◆ Problem details ◆
Beginning at the first line of the material, output each line exactly until you reach and include the line containing "- 第二行包含 n 个整数 a1,a2,…,an (1≤ai≤10^7)。". Leave every picture out.

◆ Data extract ◆
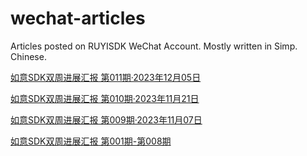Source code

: # wechat-articles
Articles posted on RUYISDK WeChat Account. Mostly written in Simp. Chinese.

[如意SDK双周进展汇报  第011期·2023年12月05日]()

[如意SDK双周进展汇报  第010期·2023年11月21日](https://github.com/ruyisdk/wechat-articles/blob/main/20231121-ruyisdk-biweekly-10.md)

[如意SDK双周进展汇报  第009期·2023年11月07日](https://github.com/ruyisdk/wechat-articles/blob/main/20231107-ruyisdk-biweekly-09.md)

[如意SDK双周进展汇报  第001期-第008期](https://docs.google.com/document/d/1bTv8EkXnptDM9w1dgOdZ85pgEnzdcKELR2cutk6qdgw)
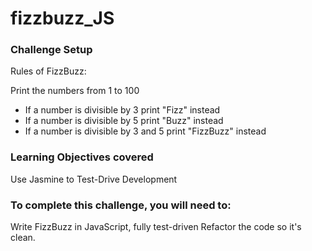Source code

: # fizzbuzz_JS

### Challenge Setup

Rules of FizzBuzz:

Print the numbers from 1 to 100

- If a number is divisible by 3 print "Fizz" instead
- If a number is divisible by 5 print "Buzz" instead
- If a number is divisible by 3 and 5 print "FizzBuzz" instead

### Learning Objectives covered

Use Jasmine to Test-Drive Development

### To complete this challenge, you will need to:

 Write FizzBuzz in JavaScript, fully test-driven
 Refactor the code so it's clean.
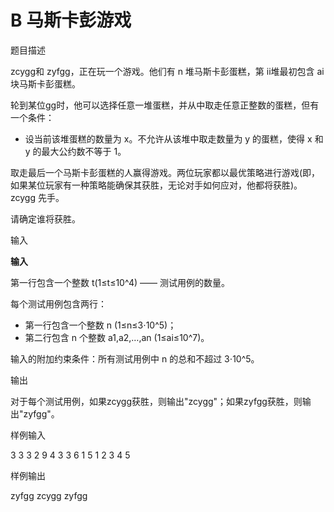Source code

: # B 马斯卡彭游戏

题目描述

zcygg和 zyfgg，正在玩一个游戏。他们有 n 堆马斯卡彭蛋糕，第 ii堆最初包含 ai 块马斯卡彭蛋糕。

轮到某位gg时，他可以选择任意一堆蛋糕，并从中取走任意正整数的蛋糕，但有一个条件：

- 设当前该堆蛋糕的数量为 x。不允许从该堆中取走数量为 y 的蛋糕，使得 x 和 y 的最大公约数不等于 1。

取走最后一个马斯卡彭蛋糕的人赢得游戏。两位玩家都以最优策略进行游戏(即，如果某位玩家有一种策略能确保其获胜，无论对手如何应对，他都将获胜)。zcygg 先手。

请确定谁将获胜。

输入

**输入**

第一行包含一个整数 t(1≤t≤10^4) —— 测试用例的数量。

每个测试用例包含两行：

- 第一行包含一个整数 n (1≤n≤3⋅10^5)；
- 第二行包含 n 个整数 a1,a2,…,an (1≤ai≤10^7)。

输入的附加约束条件：所有测试用例中 n 的总和不超过 3⋅10^5。

输出

对于每个测试用例，如果zcygg获胜，则输出"zcygg"；如果zyfgg获胜，则输出"zyfgg"。

样例输入

3
3
3 2 9
4
3 3 6 1
5
1 2 3 4 5

样例输出

zyfgg
zcygg
zyfgg
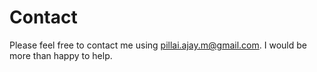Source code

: # Contact 

Please feel free to contact me using <a href="mailto: ajay.pillai@toptal.com">pillai.ajay.m@gmail.com</a>. I would be more than happy to help.
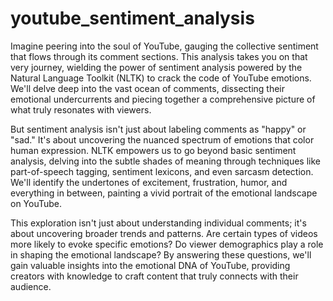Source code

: # youtube_sentiment_analysis
 Imagine peering into the soul of YouTube, gauging the collective sentiment that flows through its comment sections. This analysis takes you on that very journey, wielding the power of sentiment analysis powered by the Natural Language Toolkit (NLTK) to crack the code of YouTube emotions. 
We'll delve deep into the vast ocean of comments, dissecting their emotional undercurrents and piecing together a comprehensive picture of what truly resonates with viewers.

But sentiment analysis isn't just about labeling comments as "happy" or "sad." It's about uncovering the nuanced spectrum of emotions that color human expression. NLTK empowers us to go beyond basic sentiment analysis, delving into the subtle shades of meaning through techniques like part-of-speech tagging, sentiment lexicons, and even sarcasm detection. We'll identify the undertones of excitement, frustration, humor, and everything in between, painting a vivid portrait of the emotional landscape on YouTube.

This exploration isn't just about understanding individual comments; it's about uncovering broader trends and patterns. Are certain types of videos more likely to evoke specific emotions? Do viewer demographics play a role in shaping the emotional landscape? By answering these questions, we'll gain valuable insights into the emotional DNA of YouTube, providing creators with knowledge to craft content that truly connects with their audience.
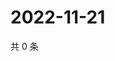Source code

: # 2022-11-21

共 0 条

<!-- BEGIN WEIBO -->
<!-- 最后更新时间 Mon Nov 21 2022 13:14:36 GMT+0800 (China Standard Time) -->

<!-- END WEIBO -->
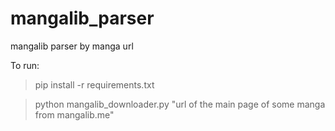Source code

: # mangalib_parser
mangalib parser by manga url

To run:
> pip install -r requirements.txt

> python mangalib_downloader.py "url of the main page of some manga from mangalib.me"
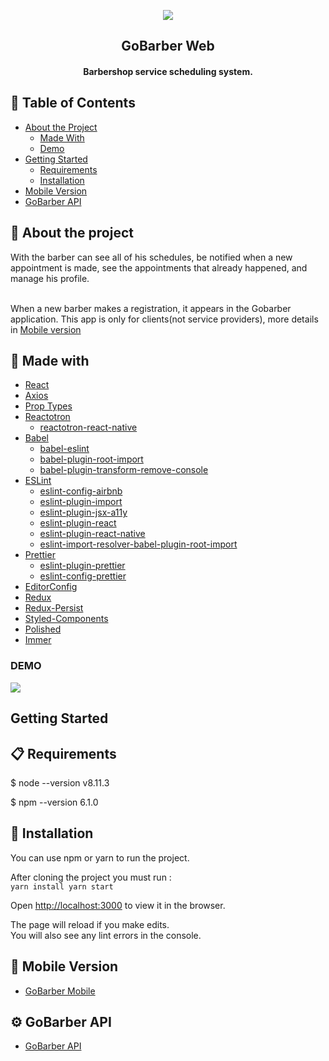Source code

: <p align="center"  >
    <a href="https://github.com/Wenderson-P/gobarber-web">
        <img src="https://user-images.githubusercontent.com/52503774/75726033-5f442880-5cc0-11ea-8176-b4c9f4d3380a.png" />
      </a>
    <h2 align="center">GoBarber Web</h2>
      <h4 align="center">Barbershop service scheduling system.</h4>
</p>


## 📜 Table of Contents

* [About the Project](#-about-the-project)
  * [Made With](#-made-with)
  * [Demo](#-demo)
* [Getting Started](#getting-started)
  * [Requirements](#-requirements)
  * [Installation](#-installation)
* [Mobile Version](#-mobile-version)
* [GoBarber API](#-gobarber-api)

## 🔎 About the project
With the barber can see all of his schedules, be notified when a new appointment is made, see the appointments that already happened, and manage his profile.
</br></br>

When a new barber makes a registration, it appears in the Gobarber application. This app is only for clients(not service providers), more details in [Mobile version](https://github.com/Wenderson-P/gobarber-mobile)

## 🧰 Made with

- [React](http://facebook.github.io/react-native/) 
- [Axios](https://github.com/axios/axios) 
- [Prop Types](https://github.com/facebook/prop-types) 
- [Reactotron](https://github.com/infinitered/reactotron) 
  - [reactotron-react-native](https://github.com/infinitered/reactotron/blob/master/docs/quick-start-react-native.md)
- [Babel](https://babeljs.io/)
  - [babel-eslint](https://github.com/babel/babel-eslint) 
  - [babel-plugin-root-import](https://github.com/entwicklerstube/babel-plugin-root-import) 
  - [babel-plugin-transform-remove-console](https://github.com/babel/minify/tree/master/packages/babel-plugin-transform-remove-console) 
- [ESLint](https://eslint.org/) 
  - [eslint-config-airbnb](https://github.com/airbnb/javascript/tree/master/packages/eslint-config-airbnb)
  - [eslint-plugin-import](https://github.com/benmosher/eslint-plugin-import) 
  - [eslint-plugin-jsx-a11y](https://github.com/evcohen/eslint-plugin-jsx-a11y) 
  - [eslint-plugin-react](https://github.com/yannickcr/eslint-plugin-react)
  - [eslint-plugin-react-native](https://github.com/Intellicode/eslint-plugin-react-native)
  - [eslint-import-resolver-babel-plugin-root-import](https://github.com/olalonde/eslint-import-resolver-babel-root-import) 
- [Prettier](https://prettier.io/)
  - [eslint-plugin-prettier](https://github.com/prettier/eslint-plugin-prettier)
  - [eslint-config-prettier](https://github.com/prettier/eslint-config-prettier)
- [EditorConfig](https://editorconfig.org/)
- [Redux](https://redux.js.org/)
- [Redux-Persist](https://github.com/rt2zz/redux-persist)
- [Styled-Components](https://github.com/styled-components/styled-components)
- [Polished](https://github.com/styled-components/polished)
- [Immer](https://github.com/immerjs/immer)


### DEMO
<img align="center" src="https://user-images.githubusercontent.com/52503774/72626816-21668d00-392a-11ea-8cf7-4fda6d56f680.gif"/>

## Getting Started
## 📋 Requirements
$ node --version
    v8.11.3

$ npm --version
    6.1.0


## 🔌 Installation
You can use npm or yarn to run the project.

After cloning the project you must run :
</br>
`yarn install
yarn start`

Open [http://localhost:3000](http://localhost:3000) to view it in the browser.

The page will reload if you make edits.<br />
You will also see any lint errors in the console.

## 📱 Mobile Version

* [GoBarber Mobile](https://github.com/Wenderson-P/gobarber-mobile)

## ⚙️ GoBarber API
 * [GoBarber API](https://github.com/Wenderson-P/gobarber-backend)
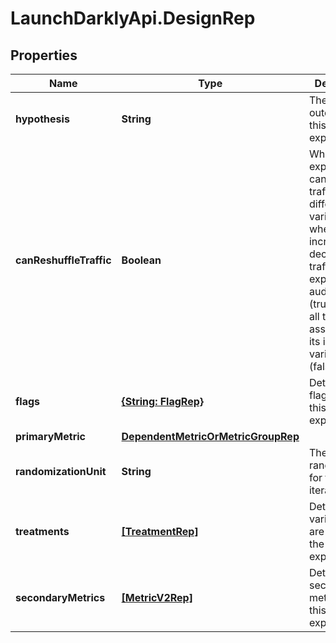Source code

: # LaunchDarklyApi.DesignRep

## Properties

Name | Type | Description | Notes
------------ | ------------- | ------------- | -------------
**hypothesis** | **String** | The expected outcome of this experiment | 
**canReshuffleTraffic** | **Boolean** | Whether the experiment can reassign traffic to different variations when you increase or decrease the traffic in your experiment audience (true) or keep all traffic assigned to its initial variation (false). | [optional] 
**flags** | [**{String: FlagRep}**](FlagRep.md) | Details on the flag used in this experiment | [optional] 
**primaryMetric** | [**DependentMetricOrMetricGroupRep**](DependentMetricOrMetricGroupRep.md) |  | [optional] 
**randomizationUnit** | **String** | The unit of randomization for this iteration | [optional] 
**treatments** | [**[TreatmentRep]**](TreatmentRep.md) | Details on the variations you are testing in the experiment | [optional] 
**secondaryMetrics** | [**[MetricV2Rep]**](MetricV2Rep.md) | Details on the secondary metrics for this experiment | [optional] 


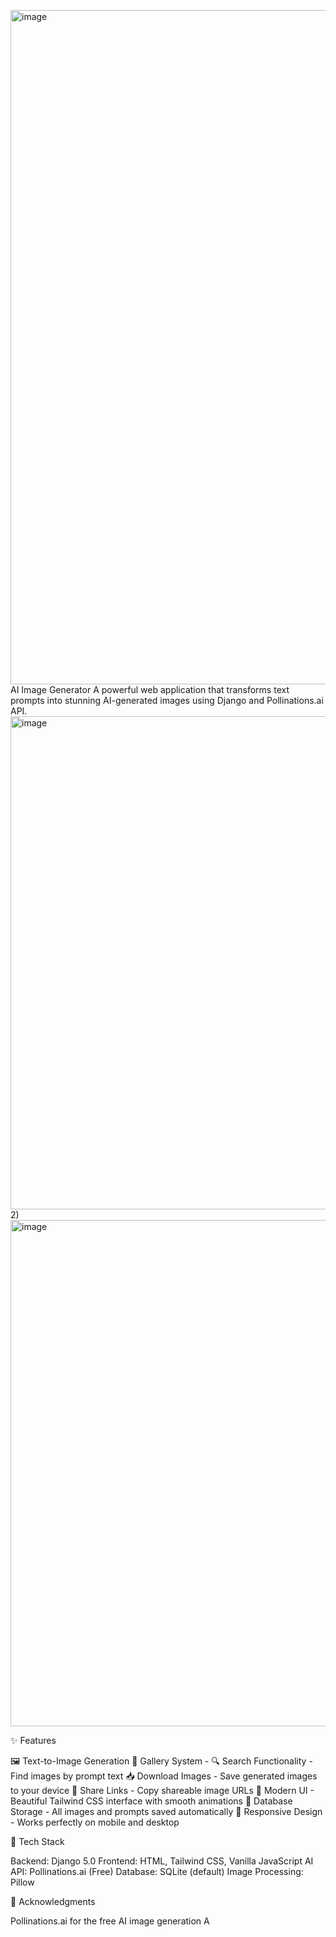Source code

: <img width="1487" height="1079" alt="image" src="https://github.com/user-attachments/assets/68121f42-a190-4d7b-a802-6e13f406d0b6" />AI Image Generator
A powerful web application that transforms text prompts into stunning AI-generated images using Django and Pollinations.ai API.
<img width="795" height="789" alt="image" src="https://github.com/user-attachments/assets/6ccf0967-e9d1-448f-b0f5-b9aa956e519f" />
2) <img width="1178" height="810" alt="image" src="https://github.com/user-attachments/assets/da36c4f4-78f6-4ac3-841e-5dc96016341b" />



✨ Features

🖼️ Text-to-Image Generation 
📂 Gallery System - 
🔍 Search Functionality - Find images by prompt text
📥 Download Images - Save generated images to your device
🔗 Share Links - Copy shareable image URLs
🎨 Modern UI - Beautiful Tailwind CSS interface with smooth animations
💾 Database Storage - All images and prompts saved automatically
📱 Responsive Design - Works perfectly on mobile and desktop



🚀 Tech Stack

Backend: Django 5.0
Frontend: HTML, Tailwind CSS, Vanilla JavaScript
AI API: Pollinations.ai (Free)
Database: SQLite (default)
Image Processing: Pillow

🙏 Acknowledgments

Pollinations.ai for the free AI image generation A
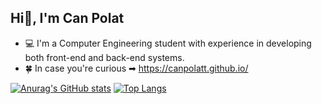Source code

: ## Hi👋, I'm Can Polat

- 💻 I'm a Computer Engineering student with experience in developing both front-end and back-end systems.
- 🍀 In case you're curious ➡ https://canpolatt.github.io/

[![Anurag's GitHub stats](https://github-readme-stats.vercel.app/api?username=canpolatt&bg_color=30,414141,000000&title_color=fff&text_color=fff)](https://github.com/anuraghazra/github-readme-stats)
[![Top Langs](https://github-readme-stats.vercel.app/api/top-langs/?username=canpolatt&layout=compact&bg_color=30,414141,000000&text_color=fff)](https://github.com/anuraghazra/github-readme-stats)



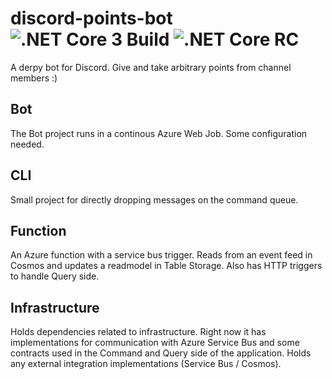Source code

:# discord-points-bot ![.NET Core 3 Build](https://github.com/a-sink-a-wait/discord-points-bot/workflows/.NET%20Core%203%20Build/badge.svg?branch=master) ![.NET Core RC](https://github.com/a-sink-a-wait/discord-points-bot/workflows/.NET%20Core%20RC/badge.svg?branch=master&event=push)
A derpy bot for Discord. Give and take arbitrary points from channel members :)

## Bot
The Bot project runs in a continous Azure Web Job. Some configuration needed.

## CLI
Small project for directly dropping messages on the command queue.

## Function
An Azure function with a service bus trigger. Reads from an event feed in Cosmos and updates a readmodel in Table Storage.
Also has HTTP triggers to handle Query side.

## Infrastructure
Holds dependencies related to infrastructure. Right now it has implementations for communication with Azure Service Bus and some contracts used in the Command and Query side of the application. Holds any external integration implementations (Service Bus / Cosmos).
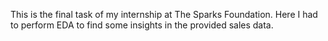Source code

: This is the final task of my internship at The Sparks Foundation.
Here I had to perform EDA to find some insights in the provided sales data.
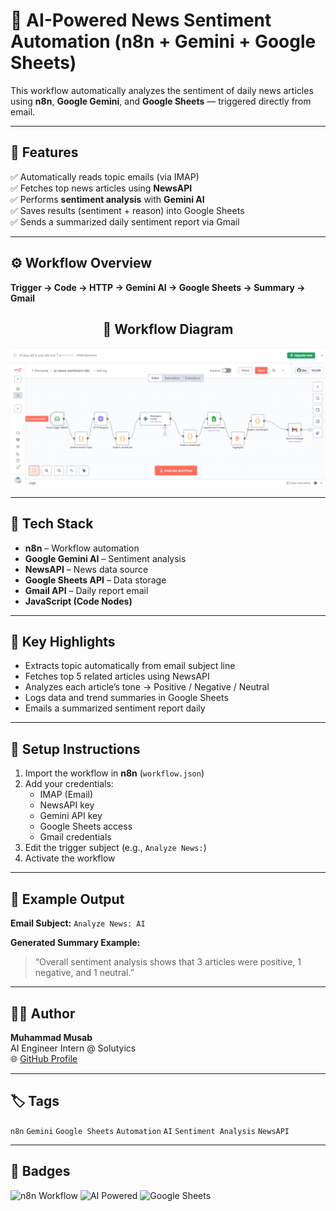 # 🧠 AI-Powered News Sentiment Automation (n8n + Gemini + Google Sheets)

This workflow automatically analyzes the sentiment of daily news articles using **n8n**, **Google Gemini**, and **Google Sheets** — triggered directly from email.

---

## 🚀 Features

✅ Automatically reads topic emails (via IMAP)  
✅ Fetches top news articles using **NewsAPI**  
✅ Performs **sentiment analysis** with **Gemini AI**  
✅ Saves results (sentiment + reason) into Google Sheets  
✅ Sends a summarized daily sentiment report via Gmail  

---

## ⚙️ Workflow Overview

**Trigger → Code → HTTP → Gemini AI → Google Sheets → Summary → Gmail**

<h2 align="center">🧭 Workflow Diagram</h2>

<p align="center">
  <img src="workflow.png" alt="n8n Workflow Diagram" width="700"/>
</p>


---

## 🧩 Tech Stack

- **n8n** – Workflow automation  
- **Google Gemini AI** – Sentiment analysis  
- **NewsAPI** – News data source  
- **Google Sheets API** – Data storage  
- **Gmail API** – Daily report email  
- **JavaScript (Code Nodes)**  

---

## 🧠 Key Highlights

- Extracts topic automatically from email subject line  
- Fetches top 5 related articles using NewsAPI  
- Analyzes each article’s tone → Positive / Negative / Neutral  
- Logs data and trend summaries in Google Sheets  
- Emails a summarized sentiment report daily  

---

## 🧰 Setup Instructions

1. Import the workflow in **n8n** (`workflow.json`)  
2. Add your credentials:
   - IMAP (Email)  
   - NewsAPI key  
   - Gemini API key  
   - Google Sheets access  
   - Gmail credentials  
3. Edit the trigger subject (e.g., `Analyze News:`)  
4. Activate the workflow  

---

## 📧 Example Output

**Email Subject:** `Analyze News: AI`  

**Generated Summary Example:**
> “Overall sentiment analysis shows that 3 articles were positive, 1 negative, and 1 neutral.”

---

## 🧑‍💻 Author

**Muhammad Musab**  
AI Engineer Intern @ Solutyics  
🌐 [GitHub Profile](https://github.com/muhammadmusabyaqoob)

---

## 🏷️ Tags

`n8n` `Gemini` `Google Sheets` `Automation` `AI` `Sentiment Analysis` `NewsAPI`

---

## 🌟 Badges

![n8n Workflow](https://img.shields.io/badge/Automation-n8n-blue?style=for-the-badge)
![AI Powered](https://img.shields.io/badge/AI%20Powered-Gemini-brightgreen?style=for-the-badge)
![Google Sheets](https://img.shields.io/badge/Integration-Google%20Sheets-yellow?style=for-the-badge)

◆ Solution to this problem ◆
Source code

: # wechat-articles
Articles posted on RUYISDK WeChat Account. Mostly written in Simp. Chinese.

[如意SDK双周进展汇报  第011期·2023年12月05日]()

[如意SDK双周进展汇报  第010期·2023年11月21日](https://github.com/ruyisdk/wechat-articles/blob/main/20231121-ruyisdk-biweekly-10.md)

[如意SDK双周进展汇报  第009期·2023年11月07日](https://github.com/ruyisdk/wechat-articles/blob/main/20231107-ruyisdk-biweekly-09.md)

[如意SDK双周进展汇报  第001期-第008期](https://docs.google.com/document/d/1bTv8EkXnptDM9w1dgOdZ85pgEnzdcKELR2cutk6qdgw)
Source code

: # fizzbuzz_JS

### Challenge Setup

Rules of FizzBuzz:

Print the numbers from 1 to 100

- If a number is divisible by 3 print "Fizz" instead
- If a number is divisible by 5 print "Buzz" instead
- If a number is divisible by 3 and 5 print "FizzBuzz" instead

### Learning Objectives covered

Use Jasmine to Test-Drive Development

### To complete this challenge, you will need to:

 Write FizzBuzz in JavaScript, fully test-driven
 Refactor the code so it's clean.
Source code

: # B 马斯卡彭游戏

题目描述

zcygg和 zyfgg，正在玩一个游戏。他们有 n 堆马斯卡彭蛋糕，第 ii堆最初包含 ai 块马斯卡彭蛋糕。

轮到某位gg时，他可以选择任意一堆蛋糕，并从中取走任意正整数的蛋糕，但有一个条件：

- 设当前该堆蛋糕的数量为 x。不允许从该堆中取走数量为 y 的蛋糕，使得 x 和 y 的最大公约数不等于 1。

取走最后一个马斯卡彭蛋糕的人赢得游戏。两位玩家都以最优策略进行游戏(即，如果某位玩家有一种策略能确保其获胜，无论对手如何应对，他都将获胜)。zcygg 先手。

请确定谁将获胜。

输入

**输入**

第一行包含一个整数 t(1≤t≤10^4) —— 测试用例的数量。

每个测试用例包含两行：

- 第一行包含一个整数 n (1≤n≤3⋅10^5)；
- 第二行包含 n 个整数 a1,a2,…,an (1≤ai≤10^7)。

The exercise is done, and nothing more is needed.